The key property of an optimizer is that it doesn't change the behavior of code. The only way that it can is if the programmer lies to the compiler, promising something that isn't true. If, as I suggest, the programmer is responsible for fixing invariants at the end of an unsafe block, the programming will never be promising something false, and the optimizer can never break anything.

As an example, consider the split-at-mut-via-duplication case:

let copy: &mut [T] = unsafe { &mut *(self as *mut _) };
let left = &mut self[0..mid];
let right = &mut copy[mid..];
(left, right)

Using my definition of alias, I claim that there is nothing in this code in zone 3. copy and self do not alias, as there are no future writes or reads to copy or self that conflict. However, after line 1, the code is all in zone 2, as, e.g., a stray copy[0] = self[0] would invalidate the aliasing assumption, causing unsafe behavior.

I may be misunderstanding you, but I don't see how making zone 2 larger than zone 3 causes a problem with optimization.

This is what I was trying to get at in "Tootsie Pop" model for unsafe code - #11 by Ericson2314, but I think I can do better now. The "opposite" you mention is actually quite useful. The Vec fields are unsafe to construct, while the improper &muts are unsafe to eliminate. We could have a "variance" on unsafe fields which controls in which direction(s) (introduction or elimination) the unsafety matters.
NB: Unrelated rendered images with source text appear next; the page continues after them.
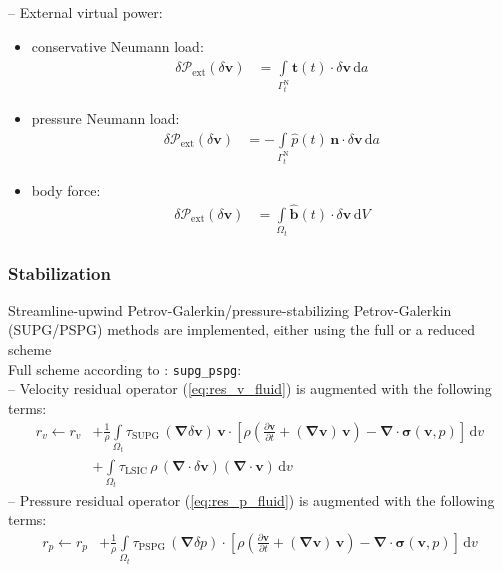 \documentclass[a4paper,12pt]{report}
\newcommand{\bs}[1]{\boldsymbol{#1}}
\newcommand{\Om}{\mathit{\Omega}}
\newcommand{\Gm}{\mathit{\Gamma}}
\begin{document}
-- External virtual power:\\
\begin{itemize}
\item conservative Neumann load:
\begin{align}
\delta \mathcal{P}_{\mathrm{ext}}(\delta\bs{v}) &= \int\limits_{\Gm_t^{\mathrm{N}}} \hat{\bs{t}}(t) \cdot \delta\bs{v} \,\mathrm{d}a \label{eq:deltaPext_neumann}
\end{align}
\item pressure Neumann load:
\begin{align}
\delta \mathcal{P}_{\mathrm{ext}}(\delta\bs{v}) &= -\int\limits_{\Gm_t^{\mathrm{N}}} \hat{p}(t)\,\bs{n} \cdot \delta\bs{v} \,\mathrm{d}a \label{eq:deltaPext_neumann_true}
\end{align}
\item body force:
\begin{align}
\delta \mathcal{P}_{\mathrm{ext}}(\delta\bs{v}) &= \int\limits_{\Om_t} \hat{\bs{b}}(t) \cdot \delta\bs{v} \,\mathrm{d}V \label{eq:deltaPext_body}
\end{align}
\end{itemize}

\subsubsection{Stabilization}\label{subsubsec:stab}
Streamline-upwind Petrov-Galerkin/pressure-stabilizing Petrov-Galerkin (SUPG/PSPG) methods are implemented, either using the full or a reduced scheme\\

Full scheme according to \cite{tezduyar2000}: \verb.supg_pspg.:\\
-- Velocity residual operator (\ref{eq:res_v_fluid}) is augmented with the following terms:
\begin{align}
r_v \leftarrow r_v &+ \frac{1}{\rho}\int\limits_{\Om_t} \tau_{\mathrm{SUPG}}\,(\bs{\nabla}\delta\bs{v})\,\bs{v} \cdot \left[\rho\left(\frac{\partial \bs{v}}{\partial t} + (\bs{\nabla}\bs{v})\,\bs{v}\right) - \bs{\nabla} \cdot \bs{\sigma}(\bs{v},p)\right]\,\mathrm{d}v \\
& + \int\limits_{\Om_t} \tau_{\mathrm{LSIC}}\,\rho\,(\bs{\nabla}\cdot\delta\bs{v})(\bs{\nabla}\cdot\bs{v})\,\mathrm{d}v
\end{align}
-- Pressure residual operator (\ref{eq:res_p_fluid}) is augmented with the following terms:
\begin{align}
r_p \leftarrow r_p &+ \frac{1}{\rho}\int\limits_{\Om_t} \tau_{\mathrm{PSPG}}\,(\bs{\nabla}\delta p) \cdot \left[\rho\left(\frac{\partial \bs{v}}{\partial t} + (\bs{\nabla}\bs{v})\,\bs{v}\right) - \bs{\nabla} \cdot \bs{\sigma}(\bs{v},p)\right]\,\mathrm{d}v 
\end{align}
\end{document}
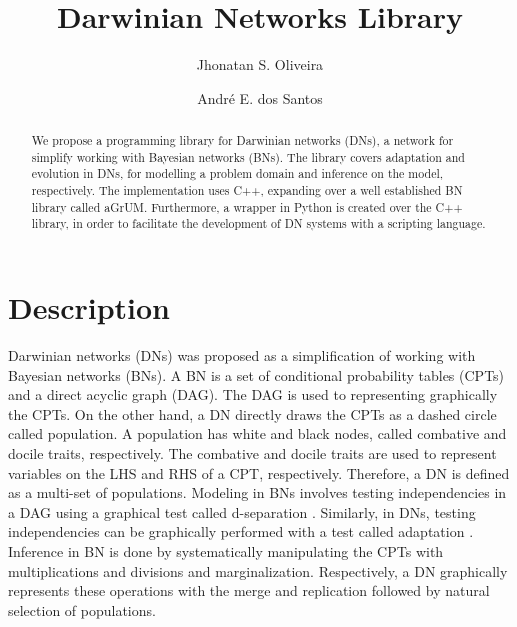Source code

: \documentclass[runningheads,a4paper]{llncs}
\begin{document}
\mainmatter
\title{Darwinian Networks Library}

\author{Jhonatan S. Oliveira \and André E. dos Santos}


\maketitle

\begin{abstract}
We propose a programming library for Darwinian networks (DNs), a network for simplify working with Bayesian networks (BNs).
The library covers adaptation and evolution in DNs, for modelling a problem domain and inference on the model, respectively.
The implementation uses C++, expanding over a well established BN library called aGrUM.
Furthermore, a wrapper in Python is created over the C++ library, in order to facilitate the development of DN systems with a scripting language.
\end{abstract}

\section*{Description}


Darwinian networks (DNs) \cite{butzOliveiraSantosCai15} was proposed as a simplification of working with Bayesian networks \cite{pear88} (BNs).
A BN is a set of conditional probability tables (CPTs) and a direct acyclic graph (DAG).
The DAG is used to representing graphically the CPTs.
On the other hand, a DN directly draws the CPTs as a dashed circle called population.
A population has white and black nodes, called combative and docile traits, respectively.
The combative and docile traits are used to represent variables on the LHS and RHS of a CPT, respectively.
Therefore, a DN is defined as a multi-set of populations.
Modeling in BNs involves testing independencies in a DAG using a graphical test called d-separation \cite{pear88}.
Similarly, in DNs, testing independencies can be graphically performed with a test called adaptation \cite{butzOliveiraSantosCai15}.
Inference in BN is done by systematically manipulating the CPTs with multiplications and divisions and marginalization.
Respectively, a DN graphically represents these operations with the merge and replication followed by natural selection of populations.
\end{document}

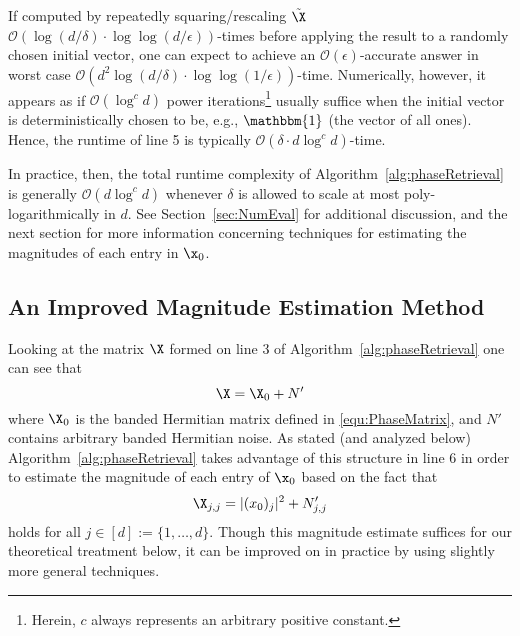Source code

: If computed by repeatedly squaring/rescaling $\tilde{\X}$ $\mathcal{O} \left(\log (d/\delta) \cdot \log \log (d/\epsilon)  \right)$-times before applying the result to a randomly chosen initial vector, one can expect to achieve an $\mathcal{O}(\epsilon)$-accurate answer in worst case $\mathcal{O}(d^2 \log (d/\delta) \cdot \log \log (1/\epsilon) )$-time.  Numerically, however, it appears as if $\mathcal{O}(\log^c d)$ power iterations\footnote{Herein, $c$ always represents an arbitrary positive constant.} usually suffice when the initial vector is deterministically chosen to be, e.g., $\mathbbm{1}$ (the vector of all ones).  Hence, the runtime of line 5 is typically $\mathcal{O}(\delta \cdot d \log^c d )$-time.  

In practice, then, the total runtime complexity of Algorithm~\ref{alg:phaseRetrieval} is generally $\mathcal{O}(d \log^c d)$ whenever $\delta$ is allowed to scale at most poly-logarithmically in $d$.  See Section~\ref{sec:NumEval} for additional discussion, and the next section for more information concerning techniques for estimating the magnitudes of each entry in $\x_0$.

\subsection{An Improved Magnitude Estimation Method}

Looking at the matrix $\X$ formed on line 3 of Algorithm~\ref{alg:phaseRetrieval} one can see that
$$\X= \X_0 + N'$$
where $\X_0$ is the banded Hermitian matrix defined in \eqref{equ:PhaseMatrix}, and $N'$ contains arbitrary banded Hermitian noise.  As stated (and analyzed below) Algorithm~\ref{alg:phaseRetrieval} takes advantage of this structure in line 6 in order to estimate the magnitude of each entry of $\x_0$ based on the fact that 
$$\X_{j,j} = |(x_0)_{j}|^2 + N'_{j,j}$$
holds for all $j \in [d] := \{ 1, \dots, d\}$.  Though this magnitude estimate suffices for our theoretical treatment below, it can be improved on in practice by using slightly more general techniques.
Conversely, I think this bolsters the argument that unsafe-to-introduce for fields is better style than unsafe-to-eliminate. The latter is better suited for "unsafe variables" or data flow within an unsafe block like in the split-at-mut-via-duplication example.
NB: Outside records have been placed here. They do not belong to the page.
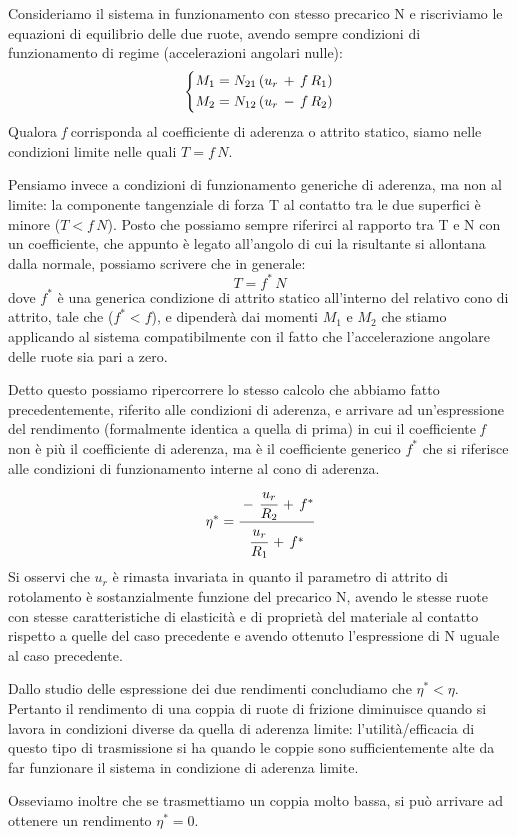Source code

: Consideriamo il sistema in funzionamento con stesso precarico N e riscriviamo le equazioni di equilibrio delle due ruote, avendo sempre condizioni di funzionamento di regime (accelerazioni angolari nulle):
\[
\begin{dcases}
M_1 = N_{21}\,(u_r\,+\,f\,R_1)\\
M_2 = N_{12}\,(u_r\,-\,f\,R_2)
\end{dcases}
\]
Qualora \emph{f} corrisponda al coefficiente di aderenza o attrito statico, siamo nelle condizioni limite nelle quali $T = f\,N$.

Pensiamo invece a condizioni di funzionamento generiche di aderenza, ma non al limite: la componente tangenziale di forza T al contatto tra le due superfici è minore ($T < f\,N$). Posto che possiamo sempre riferirci al rapporto tra T e N con un coefficiente, che appunto è legato all'angolo di cui la risultante si allontana dalla normale, possiamo scrivere che in generale:
\[T = f^*\,N\]
dove $f^*$ è una generica condizione di attrito statico all'interno del relativo cono di attrito, tale che ($f^* < f$), e dipenderà dai momenti $M_1$ e $M_2$ che stiamo applicando al sistema compatibilmente con il fatto che l'accelerazione angolare delle ruote sia pari a zero.

Detto questo possiamo ripercorrere lo stesso calcolo che abbiamo fatto precedentemente, riferito alle condizioni di aderenza, e arrivare ad un'espressione del rendimento (formalmente identica a quella di prima) in cui il coefficiente \emph{f} non è più il coefficiente di aderenza, ma è il coefficiente generico $f^*$ che si riferisce alle condizioni di funzionamento interne al cono di aderenza.
\[\eta^* = \cfrac{-\,\cfrac{u_r}{R_2}\,+\,f^*}{\cfrac{u_r}{R_1}\,+\,f^*}\]
Si osservi che $u_r$ è rimasta invariata in quanto il parametro di attrito di rotolamento è sostanzialmente funzione del precarico N, avendo le stesse ruote con stesse caratteristiche di elasticità e di proprietà del materiale al contatto rispetto a quelle del caso precedente e avendo ottenuto l'espressione di N uguale al caso precedente.

Dallo studio delle espressione dei due rendimenti concludiamo che $\eta^* < \eta$. Pertanto il rendimento di una coppia di ruote di frizione diminuisce quando si lavora in condizioni diverse da quella di aderenza limite: l'utilità/efficacia di questo tipo di trasmissione si ha quando le coppie sono sufficientemente alte da far funzionare il sistema in condizione di aderenza limite.

Osseviamo inoltre che se trasmettiamo un coppia molto bassa, si può arrivare ad ottenere un rendimento $\eta^* = 0$.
This is an interesting point. Because it isn't really the manipulation of the capacity and len members that are the problem. The problem is that they have invariants that are trusted by unsafe code. Maybe the suggestion of unsafe structures or members should be considered as suggested by others. In the Vec case writing to len is effectively considered unsafe in the code as all writes go through the unsafe set_len() function.

But yes you are correct. Currently there are invariants that can't be expressed by the type system (or at least not currently) that can be relied on by unsafe code. Maybe this is a rabbit hole of other examples but in this case at least it seems reasonable to fix this problem.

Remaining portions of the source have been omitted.